1 Maret 2023
PHNOM PENH – Perdana Menteri Hun Sen pada 28 Februari mengusulkan amandemen undang-undang yang mengatur perlindungan satwa liar yang akan membuka jalan bagi warga untuk memelihara spesies “langka” setelah perdebatan sengit atas kasus penyitaan burung merak di provinsi Kampong Chhnang.
Dalam pidato audio khusus pada pagi hari tanggal 28 Februari, Hun Sen berkata: “Tidak ada pembenaran untuk menyita burung merak yang dibesarkan oleh orang-orang untuk dibawa ke perlindungan hewan dengan mengklaim bahwa memelihara mereka adalah ilegal, jangan membuat
“Dalam hal terdapat pasal dalam undang-undang yang menyatakan demikian, saya meminta para ahli hukum untuk segera mengubah undang-undang tersebut dan membatalkan pasal-pasal yang berkaitan dengan perampasan hewan dari manusia.

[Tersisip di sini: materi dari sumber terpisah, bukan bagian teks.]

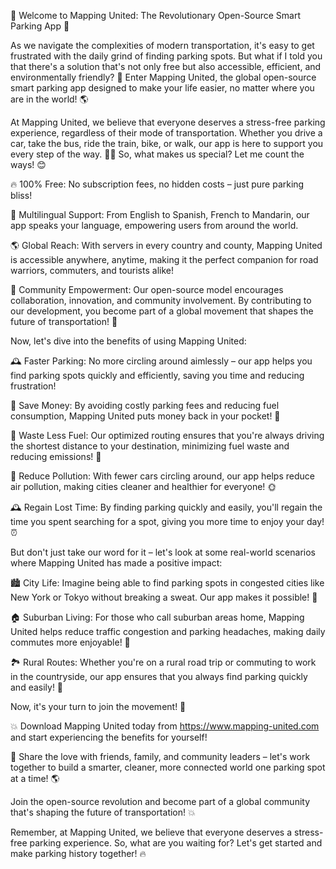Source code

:🌟 Welcome to Mapping United: The Revolutionary Open-Source Smart Parking App 🌟

As we navigate the complexities of modern transportation, it's easy to get frustrated with the daily grind of finding parking spots. But what if I told you that there's a solution that's not only free but also accessible, efficient, and environmentally friendly? 🌿 Enter Mapping United, the global open-source smart parking app designed to make your life easier, no matter where you are in the world! 🌎

At Mapping United, we believe that everyone deserves a stress-free parking experience, regardless of their mode of transportation. Whether you drive a car, take the bus, ride the train, bike, or walk, our app is here to support you every step of the way. 🚶‍♂️ So, what makes us special? Let me count the ways! 😊

🔥 100% Free: No subscription fees, no hidden costs – just pure parking bliss!

💬 Multilingual Support: From English to Spanish, French to Mandarin, our app speaks your language, empowering users from around the world.

🌎 Global Reach: With servers in every country and county, Mapping United is accessible anywhere, anytime, making it the perfect companion for road warriors, commuters, and tourists alike!

💪 Community Empowerment: Our open-source model encourages collaboration, innovation, and community involvement. By contributing to our development, you become part of a global movement that shapes the future of transportation! 🚀

Now, let's dive into the benefits of using Mapping United:

🕰️ Faster Parking: No more circling around aimlessly – our app helps you find parking spots quickly and efficiently, saving you time and reducing frustration!

💸 Save Money: By avoiding costly parking fees and reducing fuel consumption, Mapping United puts money back in your pocket! 💸

🌟 Waste Less Fuel: Our optimized routing ensures that you're always driving the shortest distance to your destination, minimizing fuel waste and reducing emissions! 🚗

🌿 Reduce Pollution: With fewer cars circling around, our app helps reduce air pollution, making cities cleaner and healthier for everyone! 🌞

🕰️ Regain Lost Time: By finding parking quickly and easily, you'll regain the time you spent searching for a spot, giving you more time to enjoy your day! ⏰

But don't just take our word for it – let's look at some real-world scenarios where Mapping United has made a positive impact:

🏙️ City Life: Imagine being able to find parking spots in congested cities like New York or Tokyo without breaking a sweat. Our app makes it possible! 🗼️

🏠 Suburban Living: For those who call suburban areas home, Mapping United helps reduce traffic congestion and parking headaches, making daily commutes more enjoyable! 🌳

🏞️ Rural Routes: Whether you're on a rural road trip or commuting to work in the countryside, our app ensures that you always find parking quickly and easily! 🚗

Now, it's your turn to join the movement! 🎉

💥 Download Mapping United today from https://www.mapping-united.com and start experiencing the benefits for yourself!

📢 Share the love with friends, family, and community leaders – let's work together to build a smarter, cleaner, more connected world one parking spot at a time! 🌎

Join the open-source revolution and become part of a global community that's shaping the future of transportation! 💥

Remember, at Mapping United, we believe that everyone deserves a stress-free parking experience. So, what are you waiting for? Let's get started and make parking history together! 🔥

Kita harus memotivasi orang-orang kita untuk membesarkan mereka, daripada mencegah inisiatif mereka,” katanya.
Pada tanggal 16 Februari, tim intervensi keliling dari Forestry Administration (FA), bekerja sama dengan Wildlife Alliance, menyita enam burung merak dari keluarga Yim Sam Oeun di Desa Sanlong, Komune Trapaing Chan Distrik Boribor, dan mengatakan bahwa membesarkan dan memelihara adalah ilegal. menjualnya.
Penyitaan itu memicu kemarahan pengguna media sosial, yang meminta lembaga terkait untuk memotivasi masyarakat memelihara spesies langka “karena berkontribusi pada konservasi”.
Perdana Menteri juga mengeluarkan perintah langsung kepada pejabat FA di bawah Kementerian Pertanian, Kehutanan, dan Perikanan untuk segera mengembalikan burung merak kepada pemiliknya.
Mengikuti pernyataan Hun Sen, Yim Sam Oeun memposting di Facebook berterima kasih padanya karena telah memerintahkan pengembalian burung meraknya.
Pada sore hari tanggal 28 Februari, pejabat FA mengangkut semua burung merak kembali ke pemiliknya, menurut media lokal Fresh News.
Menurut Pasal 48 UU Kehutanan, yang mencakup konservasi satwa liar, semua jenis satwa liar di Kamboja adalah milik negara dan bagian dari sumber daya hutan, termasuk semua jenis mamalia, burung, reptil, amfibi, serangga, invertebrata lainnya dan telur atau keturunannya. . .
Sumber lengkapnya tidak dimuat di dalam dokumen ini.